Quag Keep
- Cover of the 1st edition, 1978
- Author: Andre Norton
- Genre: Fantasy novel
- Set in: World of Greyhawk
- Published: 1978
- Publisher: Atheneum Books
- Media type: Hardcover
- Pages: 222
- ISBN: 9780689501074
- Followed by: Return to Quag Keep

= Quag Keep =

1978 fantasy novel by Andre Norton

Quag Keep is a fantasy novel by Andre Norton published in 1978. Written after Norton had participated in a session of Dungeons & Dragons with Gary Gygax, it was the first novel to be set in Gygax's World of Greyhawk, and the first to be based on the game of D&D.

==Plot summary==
Martin, a player in a game of D&D, touches a figurine of a warrior, and is unwillingly transported into the body of Milo Jagon, a warrior in the city of Greyhawk. Milo/Martin gradually meets others likewise transported to this world. Bound together by forces they do not understand, the players struggle to trust each other. Under the compulsion of a geas, everyone is forced to go on a quest. They eventually confront the one controlling them, the Gamemaster, and battle with him to regain control of their lives. Although they win, they find that they cannot return to "reality", and must remain in Greyhawk. Rather than splitting up, they realize they make a good team and decide to continue their adventures together.

==Publication history==
Gary Gygax co-invented the game of Dungeons & Dragons, and formed the company TSR in 1974 to publish the new game. Two years later, with sales of the game booming, Gygax invited the popular science fiction/fantasy author Andre Norton to play a session of D&D set within his own home campaign world of Greyhawk. Gygax later published details of this campaign world in the World of Greyhawk Fantasy Game Setting two years after their session.

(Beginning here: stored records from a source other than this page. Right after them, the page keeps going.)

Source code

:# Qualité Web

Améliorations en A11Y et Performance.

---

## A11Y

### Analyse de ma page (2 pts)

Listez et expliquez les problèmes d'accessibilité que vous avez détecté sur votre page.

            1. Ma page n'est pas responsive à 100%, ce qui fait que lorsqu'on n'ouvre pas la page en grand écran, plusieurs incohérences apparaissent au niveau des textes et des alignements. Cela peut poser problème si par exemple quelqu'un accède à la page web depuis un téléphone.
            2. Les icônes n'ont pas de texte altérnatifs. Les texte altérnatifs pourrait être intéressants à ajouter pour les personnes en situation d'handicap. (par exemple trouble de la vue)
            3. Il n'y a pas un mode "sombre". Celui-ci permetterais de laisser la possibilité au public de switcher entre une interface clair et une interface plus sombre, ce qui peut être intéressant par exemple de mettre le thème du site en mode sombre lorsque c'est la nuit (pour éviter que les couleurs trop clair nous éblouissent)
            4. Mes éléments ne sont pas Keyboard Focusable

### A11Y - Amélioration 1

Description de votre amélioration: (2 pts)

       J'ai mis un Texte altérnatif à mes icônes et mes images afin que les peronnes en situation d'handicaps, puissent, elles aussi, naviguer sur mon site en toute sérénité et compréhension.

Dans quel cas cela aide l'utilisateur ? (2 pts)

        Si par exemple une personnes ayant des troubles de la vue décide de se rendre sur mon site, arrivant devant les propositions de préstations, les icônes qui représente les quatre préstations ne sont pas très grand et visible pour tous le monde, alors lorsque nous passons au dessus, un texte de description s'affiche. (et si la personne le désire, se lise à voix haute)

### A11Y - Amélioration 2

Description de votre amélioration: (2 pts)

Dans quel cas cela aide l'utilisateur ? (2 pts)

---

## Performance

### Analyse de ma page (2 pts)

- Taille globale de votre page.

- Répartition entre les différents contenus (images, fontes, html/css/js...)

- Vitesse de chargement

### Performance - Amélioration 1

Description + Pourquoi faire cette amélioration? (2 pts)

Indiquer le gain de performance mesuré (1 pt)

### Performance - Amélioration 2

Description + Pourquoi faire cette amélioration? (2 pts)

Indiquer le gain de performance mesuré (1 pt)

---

Norton subsequently wrote Quag Keep using concepts from the role-playing game. The 222-page hardcover book was published by Atheneum Books in 1978. Just prior to the novel's release, it was excerpted in issue 12 of Dragon (February 1978). It was the first novel based on a role-playing game, the first to use the Greyhawk setting, and the first to be based on D&D.

In the early 2000s, Norton and Jean Rabe began to collaborate on a sequel to Quag Keep, but Norton died before the book was completed. Rabe subsequently finished Return to Quag Keep, which was published by Tor Books in 2006.

==Reception==
Quag Keep was one of Norton's less successful novels, and adult audience reviews were generally dismissive.

Joyce Scrivner, writing for Graustark, found that "the concepts are much too strong for the book. The story is of course a quest. But there is not enough time spent on the characters' interactions or the story of the travel." Scrivner thought that much more could have been done with the plot, saying, "There is not enough of a story here. The book is entirely too short for the story/plot/characters." She concluded, "Interesting, but minor, this book could be a good first draft for a novel three times as long."

Chuck Schacht, writing for the School Library Journal, agreed that the book was not Norton's finest work, finding that the main characters "are insufficiently developed and in general too cold and competent to invite empathy." Scacht also found the ending of the book lacked a finale, saying, "Norton, with the deft touch of a master, puts them through their paces in exciting action scenes set in vividly evoked alien atmospheres — until she gets them to where they've been headed all along; but then she has a hard time explaining satisfactorily what it's all been about."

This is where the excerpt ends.